When deploying a Load Balancer type service in an AWS-based deployment, there is a base requirement that for every availability zone in use within the VPC, there is a subnet with at least eight free IP addresses. If there is not, you will see errors in your controller-manager pod similar to this:
W0104 15:05:43.297154 1 aws.go:3497] Found multiple subnets in AZ "us-east-1a"; choosing "subnet-123" between subnets "subnet-abc" and "subnet-def"
W0104 15:05:43.297162 1 aws.go:3497] Found multiple subnets in AZ "us-east-1b"; choosing "subnet-234" between subnets "subnet-gji" and "subnet-jkl"
W0104 15:05:43.297169 1 aws.go:3497] Found multiple subnets in AZ "us-east-1c"; choosing "subnet-567" between subnets "subnet-mno" and "subnet-pqr"
W0104 15:05:43.297177 1 aws.go:3497] Found multiple subnets in AZ "us-east-1d"; choosing "subnet-678" between subnets "subnet-stu" and "subnet-vwx"
W0104 15:05:43.297185 1 aws.go:3497] Found multiple subnets in AZ "us-east-1e"; choosing "subnet-789 between subnets "subnet-yyz" and "subnet-zzy"
I0104 15:05:44.724528 1 aws_loadbalancer.go:1009] Creating load balancer for <LoadBalancer service> with name: <name>
E0104 15:05:45.638642 1 controller.go:275] error processing service <LoadBalancer service> (will retry): failed to ensure load balancer: InvalidSubnet: Not enough IP space available in subnet-789. ELB requires at least 8 free IP addresses in each subnet.
status code: 400, request id: <>
In this case, fewer than eight IP addresses are available in us-east-1e, which causes the service to fail to deploy. If possible, simply ensuring eight free IP addresses are available will resolve this issue; if this is not possible, specifying specific subnets for use can fix this error. When deploying the Load Balancer service, you can add annotations to inform the AWS controller which subnets you are interested in deploying to. This can be done with the following service annotation:
"service.beta.kubernetes.io/aws-load-balancer-subnets": "subnet-123, subnet-345, subnet-678"
An alternative to this method is specifying a security group applied to a subset of subnets, this can be done with the following annotation:
"service.beta.kubernetes.io/aws-load-balancer-security-groups": "sg-1, sg2"
Adding these will temporarily allow a load balancer to be created; DKP has functionality to reconcile the state of the cluster. Because of this, any on-the-fly changes to components will most likely be reverted automatically. To prevent this, you will need to create an overrides configmap for traefik and then add these annotations to it along with patching in the overrides configmap to the relevant appdeployment object.
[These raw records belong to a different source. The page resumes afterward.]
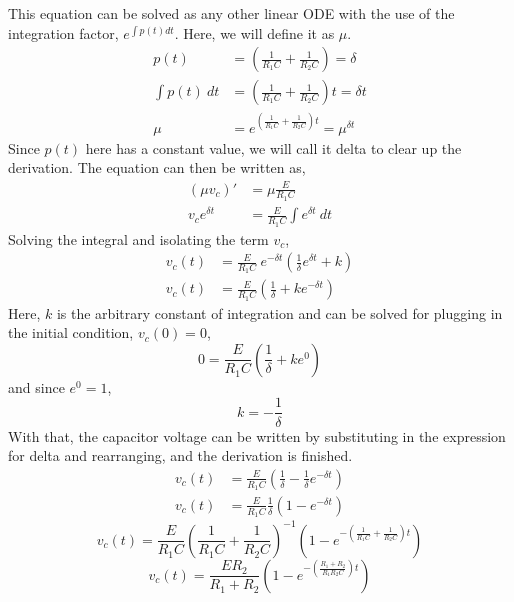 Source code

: \documentclass[12pt]{article}
\begin{document}
    This equation can be solved as any other linear ODE with the use of the
    integration factor, $e^{\int p(t) dt}$. Here, we will define it as $\mu$.
    \begin{align*}
        p(t) &= \left( \frac{1}{R_1C} + \frac{1}{R_2C} \right) = \delta \\
        \int p(t)\ dt &= \left( \frac{1}{R_1C} + \frac{1}{R_2C} \right)t = \delta t \\
        \mu &= e^{\left( \frac{1}{R_1C} + \frac{1}{R_2C} \right)t} = \mu^{\delta t}
    \end{align*}
    Since $p(t)$ here has a constant value, we will call it delta to clear up the
    derivation. The equation can then be written as,
    \begin{align*}
        \left( \mu v_{c} \right)' &= \mu \frac{E}{R_1C} \\
        v_{c}e^{\delta t} &= \frac{E}{R_1C} \int e^{\delta t}\ dt
    \end{align*}
    Solving the integral and isolating the term $v_{c}$,
    \begin{align*}
        v_{c}(t) &= \frac{E}{R_1C}\ e^{-\delta t} \left( \frac{1}{\delta} e^{\delta t} + k \right) \\
        v_{c}(t) &= \frac{E}{R_1C} \left( \frac{1}{\delta} + ke^{-\delta t} \right)
    \end{align*}
    Here, $k$ is the arbitrary constant of integration and can be solved for
    plugging in the initial condition, $v_{c}(0) = 0$,
    \[
        0 = \frac{E}{R_1C} \left( \frac{1}{\delta} + ke^{0} \right)
    \]
    and since $e^{0} = 1$,
    \[
        k = -\frac{1}{\delta}
    \]
    With that, the capacitor voltage can be written by substituting in the
    expression for delta and rearranging, and the derivation is finished.
    \begin{align*}
        v_{c}(t) &= \frac{E}{R_1C} \left( \frac{1}{\delta} - \frac{1}{\delta}e^{-\delta t} \right) \\
        v_{c}(t) &= \frac{E}{R_1C} \frac{1}{\delta} \left( 1 - e^{-\delta t} \right)
    \end{align*}
    \[
        v_{c}(t) = \frac{E}{R_1C} \left( \frac{1}{R_1C} + \frac{1}{R_2C}
        \right)^{-1} \left( 1 - e^{-\left( \frac{1}{R_1C} + \frac{1}{R_2C}
        \right)t} \right)
    \]
    \[
        \boxed{v_{c}(t) = \frac{ER_2}{R_1 + R_2} \left( 1 - e^{-\left( \frac{R_1 +
        R_2}{R_1R_2C} \right)t} \right)}
    \]
\end{document}
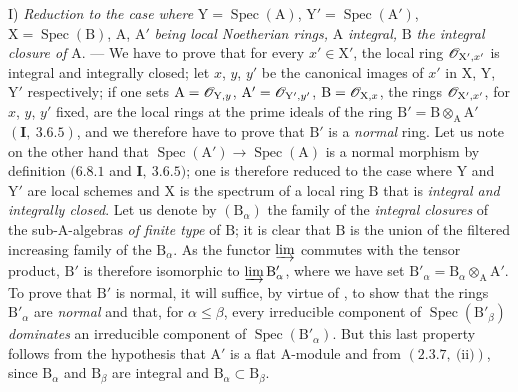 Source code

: I) \emph{Reduction to the case where} $\mathrm{Y}=\operatorname{Spec}(\mathrm{A})$, $\mathrm{Y}'=\operatorname{Spec}(\mathrm{A}')$, $\mathrm{X}=\operatorname{Spec}(\mathrm{B})$, $\mathrm{A}$, $\mathrm{A}'$ \emph{being
local Noetherian rings,} $\mathrm{A}$ \emph{integral,} $\mathrm{B}$ \emph{the integral closure of} $\mathrm{A}$. --- We have to prove that
for every $x'\in\mathrm{X}'$, the local ring $\sh{O}_{\mathrm{X}',x'}$ is integral and integrally closed; let $x$, $y$, $y'$
be the canonical images of $x'$ in $\mathrm{X}$, $\mathrm{Y}$, $\mathrm{Y}'$ respectively; if one sets $\mathrm{A}=\sh{O}_{\mathrm{Y},y}$,
$\mathrm{A}'=\sh{O}_{\mathrm{Y}',y'}$, $\mathrm{B}=\sh{O}_{\mathrm{X},x}$, the rings $\sh{O}_{\mathrm{X}',x'}$, for $x$, $y$, $y'$ fixed, are the local rings at the
prime ideals of the ring $\mathrm{B}'=\mathrm{B}\otimes_\mathrm{A}\mathrm{A}'$ $(\mathbf{I},~3.6.5)$, and we therefore have to prove that $\mathrm{B}'$
is a \emph{normal} ring. Let us note on the other hand that $\operatorname{Spec}(\mathrm{A}')\to\operatorname{Spec}(\mathrm{A})$ is a normal
morphism by definition $(6.8.1$ and $\mathbf{I},~3.6.5)$; one is therefore reduced to the case where $\mathrm{Y}$ and $\mathrm{Y}'$ are
local schemes and $\mathrm{X}$ is the spectrum of a local ring $\mathrm{B}$ that is \emph{integral and integrally closed}.
Let us denote by $(\mathrm{B}_\alpha)$ the family of the \emph{integral closures} of the sub-$\mathrm{A}$-algebras \emph{of finite type} of $\mathrm{B}$;
it is clear that $\mathrm{B}$ is the union of the filtered increasing family of the $\mathrm{B}_\alpha$. As the functor $\varinjlim$
commutes with the tensor product, $\mathrm{B}'$ is therefore isomorphic to $\varinjlim\mathrm{B}'_\alpha$, where we have set
$\mathrm{B}'_\alpha=\mathrm{B}_\alpha\otimes_\mathrm{A}\mathrm{A}'$. To prove that $\mathrm{B}'$ is normal, it will suffice, by virtue of , to
show that the rings $\mathrm{B}'_\alpha$ are \emph{normal} and that, for $\alpha\leqslant\beta$, every irreducible component
of $\operatorname{Spec}(\mathrm{B}'_\beta)$ \emph{dominates} an irreducible component of $\operatorname{Spec}(\mathrm{B}'_\alpha)$. But this
last property follows from the hypothesis that $\mathrm{A}'$ is a flat $\mathrm{A}$-module and from $(2.3.7,~\text{(ii)})$, since
$\mathrm{B}_\alpha$ and $\mathrm{B}_\beta$ are integral and $\mathrm{B}_\alpha\subset\mathrm{B}_\beta$.

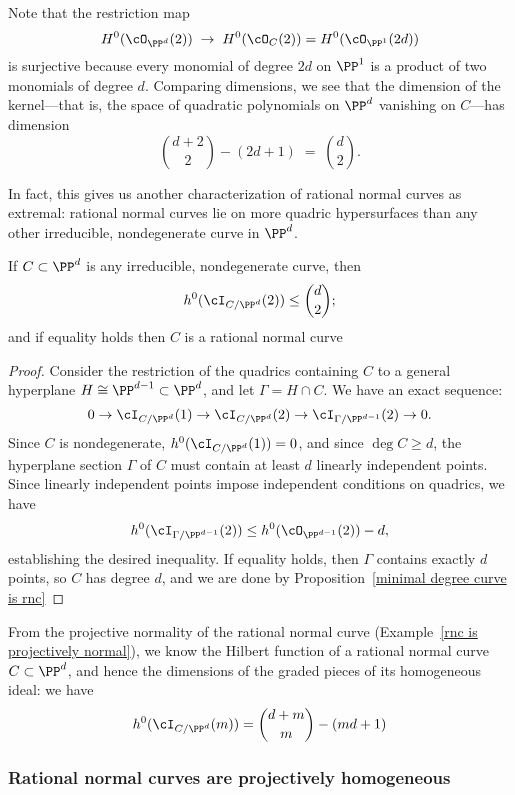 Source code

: Note that
the restriction map
$$
H^0(\cO_{\PP^d}(2)) \; \to \; H^0(\cO_{C}(2)) = H^0(\cO_{\PP^1}(2d))
$$
 is surjective  because every monomial of degree $2d$ on $\PP^1$ is a product of two monomials of degree $d$. Comparing dimensions, we see that the dimension of the kernel---that is, the space of quadratic polynomials on $\PP^d$ vanishing on $C$---has dimension
$$
\binom{d+2}{2} - (2d+1) \; = \; \binom{d}{2}.
$$


In fact, this gives us another characterization of rational normal curves as extremal: rational normal curves lie on more quadric hypersurfaces than any other irreducible, nondegenerate curve in $\PP^d$.

\begin{proposition}\label{rnc on most quadrics}
If $C \subset \PP^d$ is any irreducible, nondegenerate curve, then
$$
h^0(\cI_{C/\PP^d}(2)) \leq  \binom{d}{2};
$$
and if equality holds then $C$ is a rational normal curve
\end{proposition}

\begin{proof}
Consider the restriction of the quadrics containing $C$ to a general hyperplane $H \cong \PP^{d-1} \subset \PP^d$, and let $\Gamma = H \cap C$. We have an exact sequence:
$$
0 \to \cI_{C/\PP^d}(1) \to \cI_{C/\PP^d}(2) \to \cI_{\Gamma/\PP^{d-1}}(2) \to 0.
$$ 
Since $C$ is nondegenerate, $h^0(\cI_{C/\PP^d}(1)) = 0$, and since $\deg C \geq d$, the hyperplane section $\Gamma$ of $C$ must contain at least $d$ linearly independent points. Since linearly independent points impose independent conditions on quadrics, we have
$$
h^0(\cI_{\Gamma/\PP^{d-1}}(2)) \leq h^0(\cO_{\PP^{d-1}}(2)) - d,
$$
establishing the desired inequality. If equality holds, then $\Gamma$ contains exactly $d$ points, so
$C$ has degree $d$, and we are done by Proposition~\ref{minimal degree curve is rnc}
\end{proof}


From the projective normality of the rational normal curve (Example~\ref{rnc is projectively normal}), we know the Hilbert function of a rational normal curve $C \subset \PP^d$, and hence the dimensions of the graded pieces of its homogeneous ideal: we have
$$
h^0(\cI_{C/\PP^d}(m)) =  \binom{d+m}{m} - (md+1)
$$


\subsubsection{Rational normal curves are projectively homogeneous}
To do so, please follow the steps below:
1. Create an overrides configmap with your desired annotation:
apiVersion: v1
data:
values.yaml: |
---
service:
annotations:
service.beta.kubernetes.io/aws-load-balancer-security-groups": "sg-1, sg2"
kind: ConfigMap
metadata:
name: traefik-overrides
namespace: kommander
2. Apply it to the cluster
kubectl create -f overrides.yaml
3. Patch in your configmap to your appdeployment object, please ensure that your configmap is located in the proper namespace along with being named consistently between the two resources:
kubectl edit appdeployment -n kommander traefik
apiVersion: apps.kommander.d2iq.io/v1alpha3
kind: AppDeployment
metadata:
creationTimestamp: "2023-04-10T15:33:09Z"
finalizers:
- kommander.mesosphere.io/appdeployment
- kommander.mesosphere.io/appsconfigfederation
generation: 2
name: traefik
namespace: kommander
resourceVersion: "28193"
uid: e31a5c9a-28d8-4a9d-bc12-6064db2607e8
spec:
appRef:
kind: ClusterApp
name: traefik-10.30.1
configOverrides:
name: traefik-overrides
status:
clusters:
- conditions:
- status: "True"
type: AppDeploymentEnabled
name: host-cluster
observedGeneration: 2
After some time, you should see your helmrelease enter a reconciling state; if not, you can follow the steps in this Knowledge Article to force reconciliation. If after some time you do not see your helmrelease reconcile and your overrides configmap in the 'valuesFrom' section of its .spec, you can delete the helmrelease, and it will be recreated after a few moments. Please note: this will create a new load balancer service for Traefik with a new DNS entry associated with it.